**TASK TO COMPLETE:** If a line in the records below holds the string "curl", count it, and state only the final count.

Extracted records
○ ○ ○ ○ ○ ○ ○

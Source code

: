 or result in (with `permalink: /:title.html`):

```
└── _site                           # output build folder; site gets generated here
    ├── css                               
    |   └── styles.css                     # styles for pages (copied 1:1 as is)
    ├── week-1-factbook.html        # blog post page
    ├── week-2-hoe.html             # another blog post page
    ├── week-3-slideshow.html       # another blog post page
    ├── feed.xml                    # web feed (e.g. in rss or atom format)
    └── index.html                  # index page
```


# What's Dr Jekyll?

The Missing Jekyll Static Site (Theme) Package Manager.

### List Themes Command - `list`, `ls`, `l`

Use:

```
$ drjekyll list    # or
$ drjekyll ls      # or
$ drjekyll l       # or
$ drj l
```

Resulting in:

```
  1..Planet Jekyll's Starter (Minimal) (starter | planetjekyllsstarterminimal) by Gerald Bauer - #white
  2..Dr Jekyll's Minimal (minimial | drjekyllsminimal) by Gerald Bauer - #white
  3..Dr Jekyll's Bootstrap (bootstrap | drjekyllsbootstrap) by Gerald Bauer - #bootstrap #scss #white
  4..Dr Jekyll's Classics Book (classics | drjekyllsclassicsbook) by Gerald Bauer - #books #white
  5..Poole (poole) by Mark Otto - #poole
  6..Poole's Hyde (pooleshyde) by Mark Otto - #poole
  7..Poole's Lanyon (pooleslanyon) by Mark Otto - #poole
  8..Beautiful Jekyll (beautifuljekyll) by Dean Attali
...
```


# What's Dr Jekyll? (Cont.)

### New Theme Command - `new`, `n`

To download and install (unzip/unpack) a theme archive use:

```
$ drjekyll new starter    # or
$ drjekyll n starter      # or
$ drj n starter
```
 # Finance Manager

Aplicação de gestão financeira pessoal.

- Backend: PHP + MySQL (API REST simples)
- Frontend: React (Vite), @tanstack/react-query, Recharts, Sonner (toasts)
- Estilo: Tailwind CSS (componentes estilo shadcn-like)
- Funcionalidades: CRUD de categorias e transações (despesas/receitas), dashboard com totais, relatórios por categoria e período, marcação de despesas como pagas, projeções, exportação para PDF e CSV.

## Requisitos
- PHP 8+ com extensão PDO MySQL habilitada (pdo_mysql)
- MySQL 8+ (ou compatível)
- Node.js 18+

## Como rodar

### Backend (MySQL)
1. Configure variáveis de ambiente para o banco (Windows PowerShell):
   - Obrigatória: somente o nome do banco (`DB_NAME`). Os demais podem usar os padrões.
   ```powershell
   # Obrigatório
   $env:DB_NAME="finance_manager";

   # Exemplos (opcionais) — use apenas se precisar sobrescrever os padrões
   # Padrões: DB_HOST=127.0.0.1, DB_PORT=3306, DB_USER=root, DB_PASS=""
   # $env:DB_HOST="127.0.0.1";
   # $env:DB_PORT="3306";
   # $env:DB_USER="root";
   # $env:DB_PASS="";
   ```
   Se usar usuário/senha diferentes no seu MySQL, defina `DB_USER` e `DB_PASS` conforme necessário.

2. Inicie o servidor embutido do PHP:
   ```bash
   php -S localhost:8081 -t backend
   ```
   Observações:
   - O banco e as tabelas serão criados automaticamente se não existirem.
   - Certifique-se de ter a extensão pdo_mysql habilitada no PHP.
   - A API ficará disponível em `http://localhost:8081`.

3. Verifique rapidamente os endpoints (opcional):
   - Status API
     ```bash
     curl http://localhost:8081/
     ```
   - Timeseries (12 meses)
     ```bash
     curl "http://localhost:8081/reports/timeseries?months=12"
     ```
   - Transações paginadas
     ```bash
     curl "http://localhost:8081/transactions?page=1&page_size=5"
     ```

○ ○ ○ ○ ○ ○ ○

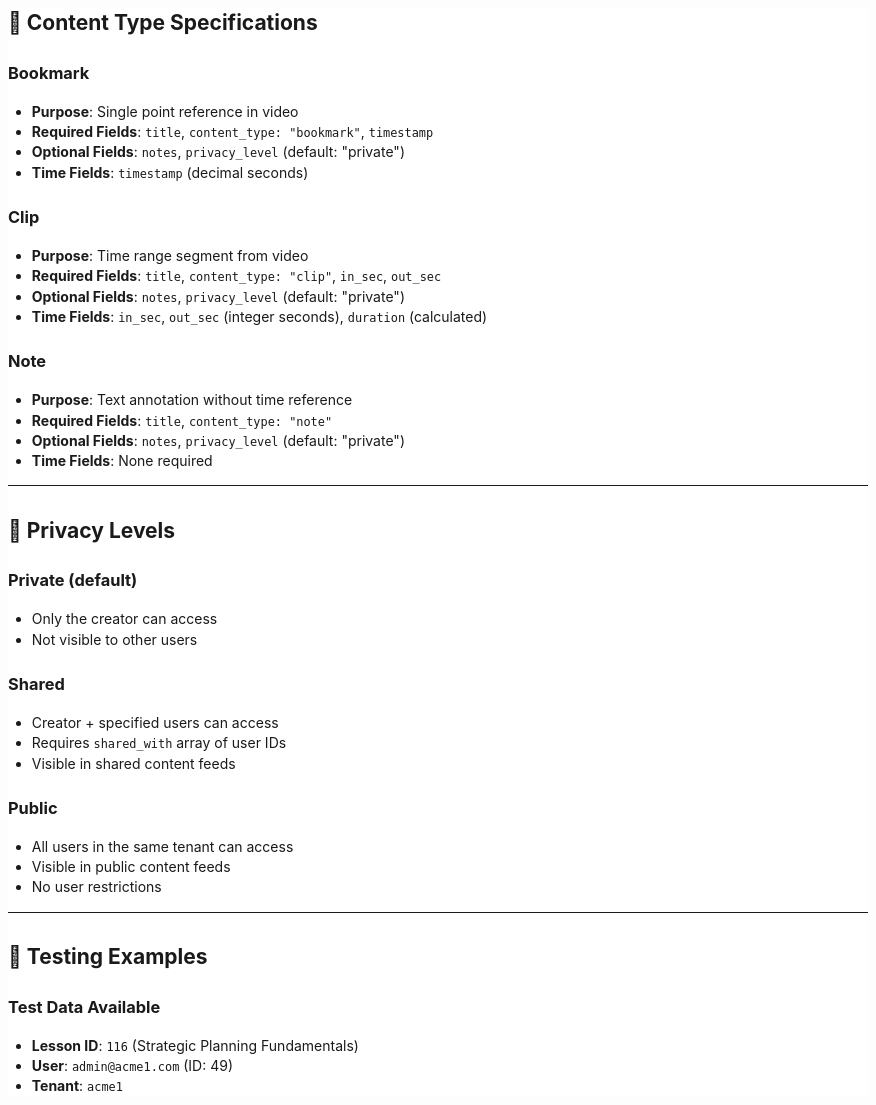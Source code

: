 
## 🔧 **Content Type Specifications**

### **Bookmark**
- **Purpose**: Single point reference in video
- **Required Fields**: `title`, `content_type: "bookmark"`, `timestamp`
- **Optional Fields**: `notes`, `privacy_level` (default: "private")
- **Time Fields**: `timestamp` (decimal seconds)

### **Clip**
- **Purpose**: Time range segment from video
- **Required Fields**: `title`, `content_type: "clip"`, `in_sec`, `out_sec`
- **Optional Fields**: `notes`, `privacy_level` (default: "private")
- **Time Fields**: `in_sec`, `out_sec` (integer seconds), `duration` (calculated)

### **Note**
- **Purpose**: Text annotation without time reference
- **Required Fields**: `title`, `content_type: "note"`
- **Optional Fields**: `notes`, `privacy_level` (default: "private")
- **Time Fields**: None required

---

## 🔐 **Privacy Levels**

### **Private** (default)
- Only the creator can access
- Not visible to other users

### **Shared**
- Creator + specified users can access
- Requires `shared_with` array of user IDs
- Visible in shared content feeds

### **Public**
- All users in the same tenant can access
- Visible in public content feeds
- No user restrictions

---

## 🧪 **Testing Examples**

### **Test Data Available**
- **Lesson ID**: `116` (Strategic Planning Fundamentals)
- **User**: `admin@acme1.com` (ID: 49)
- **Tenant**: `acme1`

○ ○ ○ ○ ○ ○ ○

**OUTPUT OF THE EXERCISE:** 3